Your assignment => Find the line with "tissue type, creating" in the entries below. Repeat it, every following line, and the line with "analyses do not", exactly and with nothing added.

##### Data to examine

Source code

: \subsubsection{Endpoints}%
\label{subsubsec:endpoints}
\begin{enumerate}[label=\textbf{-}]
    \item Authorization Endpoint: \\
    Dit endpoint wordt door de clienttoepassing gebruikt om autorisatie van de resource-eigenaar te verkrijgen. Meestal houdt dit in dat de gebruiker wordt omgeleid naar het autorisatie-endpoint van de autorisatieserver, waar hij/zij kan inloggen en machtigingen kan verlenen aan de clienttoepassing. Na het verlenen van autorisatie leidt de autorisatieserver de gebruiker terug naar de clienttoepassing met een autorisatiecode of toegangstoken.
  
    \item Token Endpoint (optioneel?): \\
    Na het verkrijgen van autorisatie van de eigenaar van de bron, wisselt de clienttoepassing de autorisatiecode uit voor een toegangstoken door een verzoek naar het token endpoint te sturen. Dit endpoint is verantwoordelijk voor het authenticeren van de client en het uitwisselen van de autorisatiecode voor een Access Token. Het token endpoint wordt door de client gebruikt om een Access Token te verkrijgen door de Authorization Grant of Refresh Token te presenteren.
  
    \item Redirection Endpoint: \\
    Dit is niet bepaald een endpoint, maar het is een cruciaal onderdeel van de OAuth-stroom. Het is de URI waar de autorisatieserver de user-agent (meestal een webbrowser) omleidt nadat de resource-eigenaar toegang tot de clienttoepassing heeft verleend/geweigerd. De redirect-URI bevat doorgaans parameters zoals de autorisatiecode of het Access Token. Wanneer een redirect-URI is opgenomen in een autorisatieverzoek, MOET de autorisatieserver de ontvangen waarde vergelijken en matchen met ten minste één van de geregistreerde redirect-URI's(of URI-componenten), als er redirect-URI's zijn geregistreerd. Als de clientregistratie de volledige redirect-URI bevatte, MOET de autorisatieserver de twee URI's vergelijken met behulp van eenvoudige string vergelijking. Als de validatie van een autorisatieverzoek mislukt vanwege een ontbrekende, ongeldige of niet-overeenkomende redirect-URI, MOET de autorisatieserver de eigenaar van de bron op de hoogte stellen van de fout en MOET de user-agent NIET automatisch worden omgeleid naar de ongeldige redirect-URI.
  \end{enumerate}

##########
##### Data to examine

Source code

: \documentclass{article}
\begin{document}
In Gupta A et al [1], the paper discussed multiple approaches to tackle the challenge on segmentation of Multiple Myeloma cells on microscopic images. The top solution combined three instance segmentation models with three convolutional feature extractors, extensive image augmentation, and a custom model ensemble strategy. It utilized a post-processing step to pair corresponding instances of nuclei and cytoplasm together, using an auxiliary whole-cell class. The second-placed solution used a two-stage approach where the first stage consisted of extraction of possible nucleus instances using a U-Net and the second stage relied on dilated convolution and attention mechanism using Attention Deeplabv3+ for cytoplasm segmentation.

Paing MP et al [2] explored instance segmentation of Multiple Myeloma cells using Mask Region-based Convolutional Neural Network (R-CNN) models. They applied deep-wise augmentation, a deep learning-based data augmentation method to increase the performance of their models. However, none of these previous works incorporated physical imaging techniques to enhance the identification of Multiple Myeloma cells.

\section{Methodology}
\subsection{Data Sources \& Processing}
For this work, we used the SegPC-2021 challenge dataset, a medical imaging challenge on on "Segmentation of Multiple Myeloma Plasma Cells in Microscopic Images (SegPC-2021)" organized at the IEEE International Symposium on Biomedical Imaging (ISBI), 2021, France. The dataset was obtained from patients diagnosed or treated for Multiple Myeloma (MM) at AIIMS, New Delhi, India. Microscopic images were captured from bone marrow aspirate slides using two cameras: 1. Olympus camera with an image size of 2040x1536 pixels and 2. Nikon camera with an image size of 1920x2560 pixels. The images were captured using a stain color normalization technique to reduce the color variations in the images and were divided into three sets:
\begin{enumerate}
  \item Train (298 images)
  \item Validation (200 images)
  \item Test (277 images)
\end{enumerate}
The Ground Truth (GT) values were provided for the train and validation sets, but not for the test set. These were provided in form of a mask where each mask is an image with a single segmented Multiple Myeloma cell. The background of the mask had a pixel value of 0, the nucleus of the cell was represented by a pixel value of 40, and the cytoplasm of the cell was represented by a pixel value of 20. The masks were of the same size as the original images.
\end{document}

##########
##### Data to examine

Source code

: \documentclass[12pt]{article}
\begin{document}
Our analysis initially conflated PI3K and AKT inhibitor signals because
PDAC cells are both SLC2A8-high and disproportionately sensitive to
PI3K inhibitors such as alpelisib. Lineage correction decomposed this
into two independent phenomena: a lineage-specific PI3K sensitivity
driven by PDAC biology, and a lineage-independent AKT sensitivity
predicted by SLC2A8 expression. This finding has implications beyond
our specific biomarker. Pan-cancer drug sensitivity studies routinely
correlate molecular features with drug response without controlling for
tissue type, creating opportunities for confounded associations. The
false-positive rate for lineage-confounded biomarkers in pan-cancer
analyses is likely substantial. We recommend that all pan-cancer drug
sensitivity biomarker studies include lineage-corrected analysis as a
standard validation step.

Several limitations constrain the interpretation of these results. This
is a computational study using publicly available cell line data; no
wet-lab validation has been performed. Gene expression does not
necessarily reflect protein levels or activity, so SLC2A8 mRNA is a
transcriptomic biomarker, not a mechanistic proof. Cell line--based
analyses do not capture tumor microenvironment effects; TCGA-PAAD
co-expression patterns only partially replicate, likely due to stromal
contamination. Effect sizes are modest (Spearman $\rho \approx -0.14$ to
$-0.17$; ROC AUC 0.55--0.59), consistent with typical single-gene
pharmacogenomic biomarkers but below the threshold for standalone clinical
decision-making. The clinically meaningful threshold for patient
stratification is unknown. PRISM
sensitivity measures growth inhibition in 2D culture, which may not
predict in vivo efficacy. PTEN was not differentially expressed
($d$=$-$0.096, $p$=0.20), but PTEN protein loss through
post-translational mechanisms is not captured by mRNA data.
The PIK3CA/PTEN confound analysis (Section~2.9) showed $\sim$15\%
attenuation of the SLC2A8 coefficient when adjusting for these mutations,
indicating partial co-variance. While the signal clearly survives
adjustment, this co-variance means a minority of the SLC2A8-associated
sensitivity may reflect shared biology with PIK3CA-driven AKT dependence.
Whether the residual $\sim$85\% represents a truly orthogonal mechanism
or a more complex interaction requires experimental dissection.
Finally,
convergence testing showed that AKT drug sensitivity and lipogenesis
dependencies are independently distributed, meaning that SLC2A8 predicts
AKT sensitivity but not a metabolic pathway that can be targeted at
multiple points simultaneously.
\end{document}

##########

Written response =>
tissue type, creating opportunities for confounded associations. The
false-positive rate for lineage-confounded biomarkers in pan-cancer
analyses is likely substantial. We recommend that all pan-cancer drug
sensitivity biomarker studies include lineage-corrected analysis as a
standard validation step.

Several limitations constrain the interpretation of these results. This
is a computational study using publicly available cell line data; no
wet-lab validation has been performed. Gene expression does not
necessarily reflect protein levels or activity, so SLC2A8 mRNA is a
transcriptomic biomarker, not a mechanistic proof. Cell line--based
analyses do not capture tumor microenvironment effects; TCGA-PAAD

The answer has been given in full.